From a legal perspective, repeated strikes on civilian homes, schools, hospitals, and refugee tents, combined with blockades that deny essential medical care, may constitute collective punishment, forcible transfer, and violations of medical neutrality under international humanitarian law. Yet enforcement remains aspirational; no independent verification mechanisms accompany the ceasefire, leaving impunity intact. Without enforcement, every “pause” becomes a tactical recalibration of war, a pause that kills.

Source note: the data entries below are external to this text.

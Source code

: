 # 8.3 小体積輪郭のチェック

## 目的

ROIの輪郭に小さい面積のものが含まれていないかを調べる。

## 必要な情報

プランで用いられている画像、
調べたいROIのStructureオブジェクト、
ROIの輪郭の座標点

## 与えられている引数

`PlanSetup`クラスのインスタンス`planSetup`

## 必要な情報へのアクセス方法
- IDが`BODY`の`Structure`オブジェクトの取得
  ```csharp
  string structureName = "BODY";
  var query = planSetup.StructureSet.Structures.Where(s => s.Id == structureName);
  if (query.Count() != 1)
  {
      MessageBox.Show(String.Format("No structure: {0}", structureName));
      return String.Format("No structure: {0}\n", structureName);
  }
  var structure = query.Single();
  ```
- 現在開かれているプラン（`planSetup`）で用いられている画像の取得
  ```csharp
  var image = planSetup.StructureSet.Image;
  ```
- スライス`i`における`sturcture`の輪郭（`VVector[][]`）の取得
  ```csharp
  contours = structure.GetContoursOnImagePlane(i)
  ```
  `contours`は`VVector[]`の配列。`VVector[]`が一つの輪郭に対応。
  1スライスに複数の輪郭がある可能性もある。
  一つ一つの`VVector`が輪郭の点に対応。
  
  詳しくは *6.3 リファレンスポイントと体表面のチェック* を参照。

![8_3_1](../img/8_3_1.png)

The evidence is unequivocal: the ceasefire has not ended the war; it has codified a system in which temporary pauses mask structural violence. Without independent monitoring, unimpeded humanitarian access, accountability for civilian harm, and a reckoning with international support that fuels the violence, every pause in fighting becomes, in practice, a tactical recalibration of war, a pause that kills. The ceasefire is no longer a pathway to safety or reconstruction; it is a political tool, a brief interlude that allows the powerful to consolidate control while civilians pay the price.
For journalists, policymakers, and the international community, the imperative is clear: verify and document strikes, protect humanitarian access, and hold all actors, including foreign governments that fund and arm Israel, accountable. This is no longer optional; it is a moral and legal necessity. In Gaza, life under a ceasefire is survival under siege, and until enforcement, accountability, and genuine humanitarian guarantees replace hollow words, every “pause” will remain, in practice, a pause that kills.